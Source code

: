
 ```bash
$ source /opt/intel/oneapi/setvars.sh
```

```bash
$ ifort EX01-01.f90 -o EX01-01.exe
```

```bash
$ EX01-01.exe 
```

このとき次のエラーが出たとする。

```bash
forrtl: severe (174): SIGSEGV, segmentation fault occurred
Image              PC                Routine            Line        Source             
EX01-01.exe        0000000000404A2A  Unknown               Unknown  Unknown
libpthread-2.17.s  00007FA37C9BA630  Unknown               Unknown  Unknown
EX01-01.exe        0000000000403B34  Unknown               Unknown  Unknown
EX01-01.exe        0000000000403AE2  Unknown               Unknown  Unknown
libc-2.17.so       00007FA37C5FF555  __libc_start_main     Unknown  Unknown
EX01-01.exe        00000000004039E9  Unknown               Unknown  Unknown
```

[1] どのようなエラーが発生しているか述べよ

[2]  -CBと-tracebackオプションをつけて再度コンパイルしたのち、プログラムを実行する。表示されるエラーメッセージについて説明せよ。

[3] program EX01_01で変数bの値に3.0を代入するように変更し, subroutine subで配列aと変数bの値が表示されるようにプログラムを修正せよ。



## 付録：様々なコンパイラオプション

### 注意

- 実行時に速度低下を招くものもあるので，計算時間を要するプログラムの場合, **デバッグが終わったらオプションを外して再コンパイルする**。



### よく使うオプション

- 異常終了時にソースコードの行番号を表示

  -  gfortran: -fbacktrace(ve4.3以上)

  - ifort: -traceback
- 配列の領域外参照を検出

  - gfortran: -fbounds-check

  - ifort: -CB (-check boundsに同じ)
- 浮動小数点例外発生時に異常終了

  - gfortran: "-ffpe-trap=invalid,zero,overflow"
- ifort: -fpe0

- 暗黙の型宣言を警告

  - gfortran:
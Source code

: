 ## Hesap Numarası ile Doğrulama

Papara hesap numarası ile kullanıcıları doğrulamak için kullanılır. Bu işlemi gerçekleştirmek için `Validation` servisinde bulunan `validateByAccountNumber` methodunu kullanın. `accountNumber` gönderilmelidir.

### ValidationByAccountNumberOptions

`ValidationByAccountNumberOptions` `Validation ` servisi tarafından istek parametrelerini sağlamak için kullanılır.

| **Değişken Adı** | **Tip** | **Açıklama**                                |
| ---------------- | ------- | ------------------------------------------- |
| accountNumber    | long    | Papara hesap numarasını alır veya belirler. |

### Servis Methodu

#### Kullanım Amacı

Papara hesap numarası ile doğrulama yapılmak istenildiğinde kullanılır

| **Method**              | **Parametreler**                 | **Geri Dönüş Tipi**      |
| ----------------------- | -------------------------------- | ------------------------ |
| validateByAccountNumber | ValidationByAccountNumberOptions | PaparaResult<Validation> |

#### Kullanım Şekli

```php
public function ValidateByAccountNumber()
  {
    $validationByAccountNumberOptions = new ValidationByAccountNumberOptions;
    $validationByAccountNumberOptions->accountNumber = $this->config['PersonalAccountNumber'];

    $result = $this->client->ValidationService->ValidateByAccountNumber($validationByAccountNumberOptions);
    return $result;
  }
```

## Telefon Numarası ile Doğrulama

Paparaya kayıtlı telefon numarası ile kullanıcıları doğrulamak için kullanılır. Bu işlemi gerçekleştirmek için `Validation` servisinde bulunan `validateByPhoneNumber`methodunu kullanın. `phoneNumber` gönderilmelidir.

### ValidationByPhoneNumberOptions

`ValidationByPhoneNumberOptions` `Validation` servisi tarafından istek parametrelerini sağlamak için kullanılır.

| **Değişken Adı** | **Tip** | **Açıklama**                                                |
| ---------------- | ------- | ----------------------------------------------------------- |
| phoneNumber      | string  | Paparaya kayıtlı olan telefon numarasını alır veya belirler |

## Task:
The whole set of records needs to be written out exactly.

## Answer:
Source code

:
 ```bash
$ source /opt/intel/oneapi/setvars.sh
```

```bash
$ ifort EX01-01.f90 -o EX01-01.exe
```

```bash
$ EX01-01.exe 
```

このとき次のエラーが出たとする。

```bash
forrtl: severe (174): SIGSEGV, segmentation fault occurred
Image              PC                Routine            Line        Source             
EX01-01.exe        0000000000404A2A  Unknown               Unknown  Unknown
libpthread-2.17.s  00007FA37C9BA630  Unknown               Unknown  Unknown
EX01-01.exe        0000000000403B34  Unknown               Unknown  Unknown
EX01-01.exe        0000000000403AE2  Unknown               Unknown  Unknown
libc-2.17.so       00007FA37C5FF555  __libc_start_main     Unknown  Unknown
EX01-01.exe        00000000004039E9  Unknown               Unknown  Unknown
```

[1] どのようなエラーが発生しているか述べよ

[2]  -CBと-tracebackオプションをつけて再度コンパイルしたのち、プログラムを実行する。表示されるエラーメッセージについて説明せよ。

[3] program EX01_01で変数bの値に3.0を代入するように変更し, subroutine subで配列aと変数bの値が表示されるようにプログラムを修正せよ。



## 付録：様々なコンパイラオプション

### 注意

- 実行時に速度低下を招くものもあるので，計算時間を要するプログラムの場合, **デバッグが終わったらオプションを外して再コンパイルする**。



### よく使うオプション

- 異常終了時にソースコードの行番号を表示

  -  gfortran: -fbacktrace(ve4.3以上)

  - ifort: -traceback
- 配列の領域外参照を検出

  - gfortran: -fbounds-check

  - ifort: -CB (-check boundsに同じ)
- 浮動小数点例外発生時に異常終了

  - gfortran: "-ffpe-trap=invalid,zero,overflow"
- ifort: -fpe0

- 暗黙の型宣言を警告

  - gfortran:
Source code

: ## Hesap Numarası ile Doğrulama

Papara hesap numarası ile kullanıcıları doğrulamak için kullanılır. Bu işlemi gerçekleştirmek için `Validation` servisinde bulunan `validateByAccountNumber` methodunu kullanın. `accountNumber` gönderilmelidir.

### ValidationByAccountNumberOptions

`ValidationByAccountNumberOptions` `Validation ` servisi tarafından istek parametrelerini sağlamak için kullanılır.

| **Değişken Adı** | **Tip** | **Açıklama**                                |
| ---------------- | ------- | ------------------------------------------- |
| accountNumber    | long    | Papara hesap numarasını alır veya belirler. |

### Servis Methodu

#### Kullanım Amacı

Papara hesap numarası ile doğrulama yapılmak istenildiğinde kullanılır

| **Method**              | **Parametreler**                 | **Geri Dönüş Tipi**      |
| ----------------------- | -------------------------------- | ------------------------ |
| validateByAccountNumber | ValidationByAccountNumberOptions | PaparaResult<Validation> |

#### Kullanım Şekli

```php
public function ValidateByAccountNumber()
  {
    $validationByAccountNumberOptions = new ValidationByAccountNumberOptions;
    $validationByAccountNumberOptions->accountNumber = $this->config['PersonalAccountNumber'];

    $result = $this->client->ValidationService->ValidateByAccountNumber($validationByAccountNumberOptions);
    return $result;
  }
```

## Telefon Numarası ile Doğrulama

Paparaya kayıtlı telefon numarası ile kullanıcıları doğrulamak için kullanılır. Bu işlemi gerçekleştirmek için `Validation` servisinde bulunan `validateByPhoneNumber`methodunu kullanın. `phoneNumber` gönderilmelidir.

### ValidationByPhoneNumberOptions

`ValidationByPhoneNumberOptions` `Validation` servisi tarafından istek parametrelerini sağlamak için kullanılır.

| **Değişken Adı** | **Tip** | **Açıklama**                                                |
| ---------------- | ------- | ----------------------------------------------------------- |
| phoneNumber      | string  | Paparaya kayıtlı olan telefon numarasını alır veya belirler |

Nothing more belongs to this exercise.